III. Summary of Submissions
a) Appellant’s Submissions
 The Appellant submitted that the additional tax advantages sought by the taxpayer, whether legitimate or not, whether factual or pretense or whether accepted or rejected, cannot be considered a benefit received in exchange for the Transferred Units such that the tax advantage sought nullifies the donative intent.
 The Appellant’s desire or motivation in seeking an ulterior result (an inflated tax credit) is concurrent with, but does not smother the value of the Cash Donation Amount nor the gift or receipt and acceptance by the Charity of the Transferred Units. Tangible value was paid by the Appellant for the Transferred Units and no benefit was received by the Appellant from either the recipient Charity or any other party.

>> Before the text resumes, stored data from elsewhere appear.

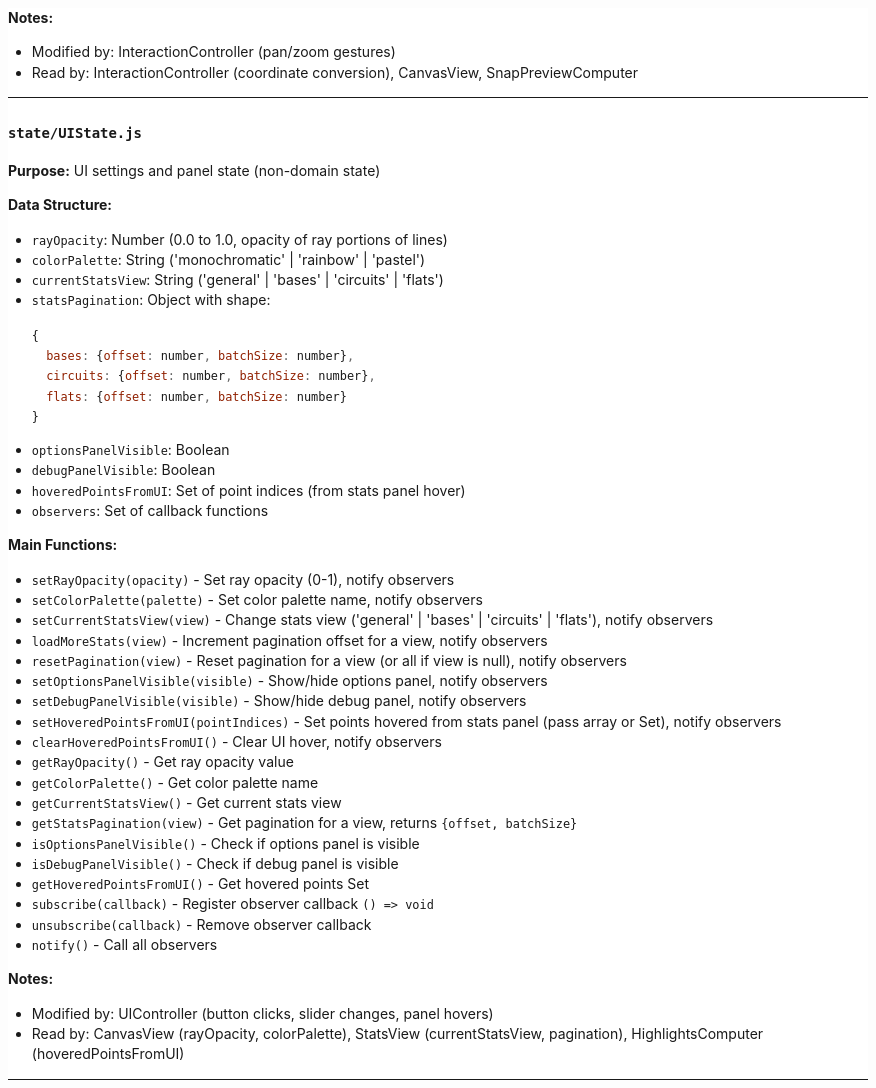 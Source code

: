 **Notes:**
- Modified by: InteractionController (pan/zoom gestures)
- Read by: InteractionController (coordinate conversion), CanvasView, SnapPreviewComputer

---

### `state/UIState.js`
**Purpose:** UI settings and panel state (non-domain state)

**Data Structure:**
- `rayOpacity`: Number (0.0 to 1.0, opacity of ray portions of lines)
- `colorPalette`: String ('monochromatic' | 'rainbow' | 'pastel')
- `currentStatsView`: String ('general' | 'bases' | 'circuits' | 'flats')
- `statsPagination`: Object with shape:
  ```javascript
  {
    bases: {offset: number, batchSize: number},
    circuits: {offset: number, batchSize: number},
    flats: {offset: number, batchSize: number}
  }
  ```
- `optionsPanelVisible`: Boolean
- `debugPanelVisible`: Boolean
- `hoveredPointsFromUI`: Set of point indices (from stats panel hover)
- `observers`: Set of callback functions

**Main Functions:**
- `setRayOpacity(opacity)` - Set ray opacity (0-1), notify observers
- `setColorPalette(palette)` - Set color palette name, notify observers
- `setCurrentStatsView(view)` - Change stats view ('general' | 'bases' | 'circuits' | 'flats'), notify observers
- `loadMoreStats(view)` - Increment pagination offset for a view, notify observers
- `resetPagination(view)` - Reset pagination for a view (or all if view is null), notify observers
- `setOptionsPanelVisible(visible)` - Show/hide options panel, notify observers
- `setDebugPanelVisible(visible)` - Show/hide debug panel, notify observers
- `setHoveredPointsFromUI(pointIndices)` - Set points hovered from stats panel (pass array or Set), notify observers
- `clearHoveredPointsFromUI()` - Clear UI hover, notify observers
- `getRayOpacity()` - Get ray opacity value
- `getColorPalette()` - Get color palette name
- `getCurrentStatsView()` - Get current stats view
- `getStatsPagination(view)` - Get pagination for a view, returns `{offset, batchSize}`
- `isOptionsPanelVisible()` - Check if options panel is visible
- `isDebugPanelVisible()` - Check if debug panel is visible
- `getHoveredPointsFromUI()` - Get hovered points Set
- `subscribe(callback)` - Register observer callback `() => void`
- `unsubscribe(callback)` - Remove observer callback
- `notify()` - Call all observers

**Notes:**
- Modified by: UIController (button clicks, slider changes, panel hovers)
- Read by: CanvasView (rayOpacity, colorPalette), StatsView (currentStatsView, pagination), HighlightsComputer (hoveredPointsFromUI)

---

 The inflated charitable donation ruse (or “charitable donation programme” in deference to the euphemism of the Appellant), however constructed, still embodies concurrent donative intent, impoverishment of the Appellant and unconditional gift of the Cash Donation Amount to the Charity without reciprocal consideration received in the hands of the Appellant. The current leading case law, reviewed below, does not allow conflation of the uncontroverted donative intent with the overarching motivation or goal of utilizing an inflated charitable tax donation scheme, where tangible value may still be apportioned to the gifted property and the sole consideration or benefits received were charitable tax receipts (albeit inflated ones). The bogus Transaction Documents, whether accompanied by a meaningless Discharge or not, cannot constitute consideration since they were legal nothings. The Appellant further states that not only is the Appellant’s self-interested motivation insufficient to vitiate the donative intent without receipt of other benefit, but the 2003 proposed changes to certain sections and rules under the Act related to hybrid charitable donations clearly anticipate that, from a prospective policy perspective, Parliament recognizes that a benefit conferred on the donor and a valuable gift may exist concurrently within the “transaction”. In any event, since all that was ever sought and received by the Appellant was a tax receipt, no benefit was ever received by, nor accrued to him sufficient to vitiate the donative intent.
b) Respondent’s Submissions
 While tax incentives in the form of tax credits do not generally vitiate donative intent, the benefits received in this case do so. The inflated valuation terms of the purchase agreement, Promissory Notes, pledge agreements, the Discharge, guarantee agreement and Inflated Gift Receipts created a benefit, qualitatively and quantitatively, the culmination of which is a conferred benefit to the donor beyond the simple sought after Inflated Gift Receipt. The Appellant’s request that the Transaction Documents and the Cash Donation Amount be segregated is not possible because there was an absence of subsisting intention on the part of the Appellant to be impoverished by the gift to the Charity. Furthermore, the Appellant ought to have known of the inflated value of the units because of the bogus Transaction Documents and therefore ought to have known the amounts of the Inflated Gift Receipts were inaccurate and in contravention of paragraph 118.1(2)(a).
 The magnitude of the unwarranted tax benefit, the possible valuable benefits conferred to the Appellant at the time the acquisition of the Transferred Units and the Appellant’s non-disclosure and concealment of certain documents (collectively the “Vitiating Facts”) all militate towards a valuable benefit conveyed upon the Appellant sufficient to nullify the donative intent in accordance with the relevant case law. At the time of the transaction, the benefits existed and were critical in enticing the Appellant to participate in the Donation Program and execute the Transaction Documents.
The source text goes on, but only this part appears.